Сознательно или нет, но, выбирая «Всенощное», Курентзис перекидывает мост в 1915-й. В годы войны композитор, в то время почти не сочиняющий, обращается к молитве. На основе церковного обихода он лепит монументальную партитуру, рахманиновскую по духу, по стилю, насыщенности гармонического языка, по форме. Его «Всенощное бдение» по драматургии – симфония, исполненная в блистательной хоровой технике. Курентзис, разумеется, так и выстраивает исполнение, проводя хор MusicAeterna от Пролога «Приидите, поклонимся» до финального «Взбранной воеводе» через движение от печали и созерцания к величавым кульминациям (их две – в моментах рождения и воскресения Христа). Но это исполнение – на полутонах: здесь нет открытой торжественности или трагедийной драмы, а в постепенном угасании финала есть даже что-то таинственное, недоговоренное.

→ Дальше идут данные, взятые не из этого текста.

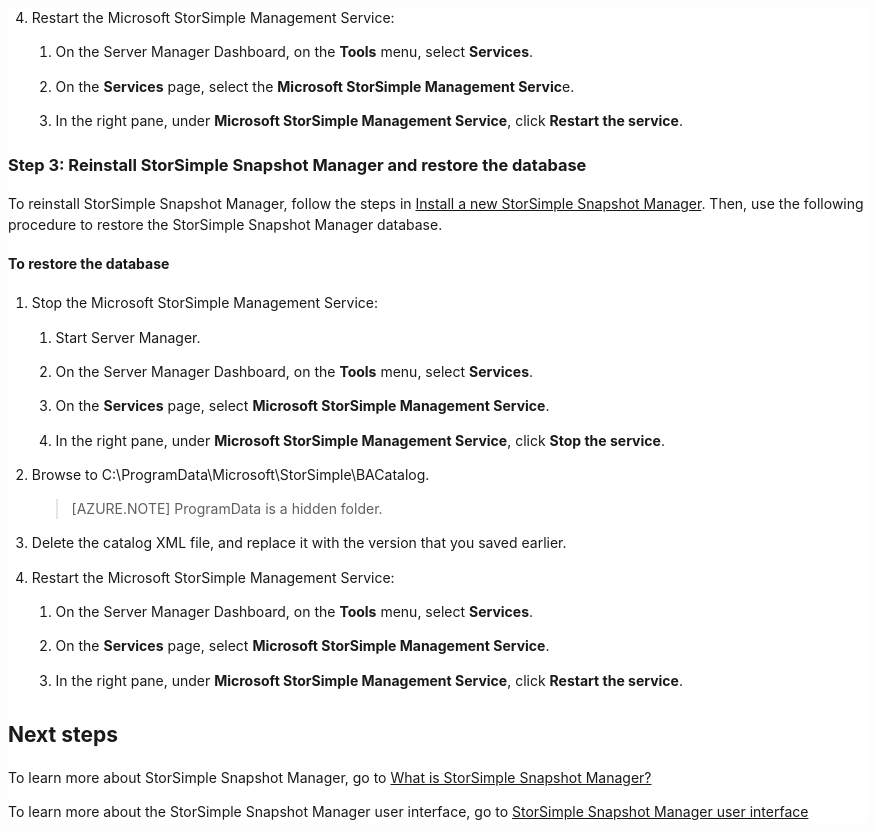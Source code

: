 4. Restart the Microsoft StorSimple Management Service: 

    1. On the Server Manager Dashboard, on the **Tools** menu, select **Services**.

    2. On the **Services** page, select the **Microsoft StorSimple Management Servic**e.

    3. In the right pane, under **Microsoft StorSimple Management Service**, click **Restart the service**. 

### Step 3: Reinstall StorSimple Snapshot Manager and restore the database

To reinstall StorSimple Snapshot Manager, follow the steps in [Install a new StorSimple Snapshot Manager](#install-a-new-storsimple-snapshot-manager). Then, use the following procedure to restore the StorSimple Snapshot Manager database.

#### To restore the database

1. Stop the Microsoft StorSimple Management Service:

    1. Start Server Manager.

    2. On the Server Manager Dashboard, on the **Tools** menu, select **Services**.

    3. On the **Services** page, select **Microsoft StorSimple Management Service**.

    4. In the right pane, under **Microsoft StorSimple Management Service**, click **Stop the service**.

2. Browse to C:\ProgramData\Microsoft\StorSimple\BACatalog. 

     >[AZURE.NOTE] ProgramData is a hidden folder.

3. Delete the catalog XML file, and replace it with the version that you saved earlier.

4. Restart the Microsoft StorSimple Management Service: 

    1. On the Server Manager Dashboard, on the **Tools** menu, select **Services**.

    2. On the **Services** page, select **Microsoft StorSimple Management Service**.

    3. In the right pane, under **Microsoft StorSimple Management Service**, click **Restart the service**.

## Next steps

To learn more about StorSimple Snapshot Manager, go to [What is StorSimple Snapshot Manager?](storsimple-what-is-snapshot-manager.md)

To learn more about the StorSimple Snapshot Manager user interface, go to [StorSimple Snapshot Manager user interface](storsimple-use-snapshot-manager.md)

Для премьеры «Всенощного бдения» были задействованы все ресурсы Синодального хора и учеников Синодального училища (а зал его сегодня, к слову, носит имя Рахманинова), но в богослужении партитура так и не прижилась, как не прижилась – до 1950-х – на концертной эстраде в Советской России. Сложно представить, но в 30-е музыку Рахманинова отваживались играть только самые смелые. «Невозвращенец» посмел выразить свою политическую позицию, поставив подпись под письмом, разоблачающим несовершенства коммунистического строя. Иногда кажется, что время движется по спирали…
Трагедийность рахманиновской судьбы – человека, полжизни существовавшего в любви к родине и полжизни – в тоске по ней, в тоске настоящей, не показушной (Рахманинов отправлял деньги армии во время Великой Отечественной) – в фокусе сочинения Алексея Ретинского, которому автор дает определение мистерии. Первая часть пьесы словно цепляется за «Всенощное», используя текст Великого славословия, который звучит у хора в народной манере, постепенно переходя к академическому стилю. Вторая обращается к прошлому, преломляя начальные темы фортепианных концертов. Знаменитый колокольный звон из зачина Второго многократно повторяется у двух роялей, один из которых настроен на четверть тона ниже, что создает эффект нестабильности, тревоги, а может, звучания старого патефона, а мелькнувшая мелодия из Третьего возникает и исчезает – как что-то безвозвратно утраченное. Наслаивающийся текст из песни Егора Летова «Русское поле экспериментов» («А поутру они неизбежно проснулись/ Не простудились – не замарались/ Называли вещи своими именами/ Сеяли доброе, разумное, вечное/ Все посеяли, все назвали»), возможно, дает другую оптику, от Рахманинова – через Летова – к нам, сегодняшним. Наконец, последняя часть, которую женский голос исполняет в темноте (локальный свет подчеркивает только фигуру сопрано Екатерины Дондуковой и дирижера). Текст Геннадия Айги, давший название сочинению, молитва поэта-постмодерниста, поется a capella, с эффектом tabula rasa, когда певица старается снять признаки академического или какого-либо вокала, а вместе с тем – без особенной выразительности, но именно это и создает ощущение реквиема. Кому этот реквием – Рахманинову или тем, кто сегодня нуждается в молитве? Вопрос, ответ на который у каждого свой.